== What you will do ==
Copy out each line below exactly as it appears.

[[ Data to use, beginning ]]

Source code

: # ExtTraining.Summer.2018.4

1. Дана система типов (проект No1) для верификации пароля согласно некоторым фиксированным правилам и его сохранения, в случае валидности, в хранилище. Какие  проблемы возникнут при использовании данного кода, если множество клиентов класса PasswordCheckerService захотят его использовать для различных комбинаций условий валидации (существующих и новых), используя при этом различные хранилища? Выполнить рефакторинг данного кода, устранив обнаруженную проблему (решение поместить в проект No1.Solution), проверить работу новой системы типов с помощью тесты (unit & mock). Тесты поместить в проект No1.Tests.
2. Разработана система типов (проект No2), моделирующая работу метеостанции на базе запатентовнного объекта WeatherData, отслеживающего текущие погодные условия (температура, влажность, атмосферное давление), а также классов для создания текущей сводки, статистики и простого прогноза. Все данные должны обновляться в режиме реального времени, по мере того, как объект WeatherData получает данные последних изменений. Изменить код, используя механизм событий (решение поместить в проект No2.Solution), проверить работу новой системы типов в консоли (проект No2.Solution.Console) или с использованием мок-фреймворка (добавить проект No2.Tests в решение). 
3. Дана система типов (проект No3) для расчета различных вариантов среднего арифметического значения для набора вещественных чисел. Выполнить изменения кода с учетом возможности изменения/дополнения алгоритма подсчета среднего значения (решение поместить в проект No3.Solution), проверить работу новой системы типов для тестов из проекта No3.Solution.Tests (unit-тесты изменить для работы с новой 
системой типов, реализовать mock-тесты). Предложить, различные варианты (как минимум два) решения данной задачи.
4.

[[ Data to use, end ]]

== Response area ==
Source code

: # ExtTraining.Summer.2018.4

1. Дана система типов (проект No1) для верификации пароля согласно некоторым фиксированным правилам и его сохранения, в случае валидности, в хранилище. Какие  проблемы возникнут при использовании данного кода, если множество клиентов класса PasswordCheckerService захотят его использовать для различных комбинаций условий валидации (существующих и новых), используя при этом различные хранилища? Выполнить рефакторинг данного кода, устранив обнаруженную проблему (решение поместить в проект No1.Solution), проверить работу новой системы типов с помощью тесты (unit & mock). Тесты поместить в проект No1.Tests.
2. Разработана система типов (проект No2), моделирующая работу метеостанции на базе запатентовнного объекта WeatherData, отслеживающего текущие погодные условия (температура, влажность, атмосферное давление), а также классов для создания текущей сводки, статистики и простого прогноза. Все данные должны обновляться в режиме реального времени, по мере того, как объект WeatherData получает данные последних изменений. Изменить код, используя механизм событий (решение поместить в проект No2.Solution), проверить работу новой системы типов в консоли (проект No2.Solution.Console) или с использованием мок-фреймворка (добавить проект No2.Tests в решение). 
3. Дана система типов (проект No3) для расчета различных вариантов среднего арифметического значения для набора вещественных чисел. Выполнить изменения кода с учетом возможности изменения/дополнения алгоритма подсчета среднего значения (решение поместить в проект No3.Solution), проверить работу новой системы типов для тестов из проекта No3.Solution.Tests (unit-тесты изменить для работы с новой 
системой типов, реализовать mock-тесты). Предложить, различные варианты (как минимум два) решения данной задачи.
4.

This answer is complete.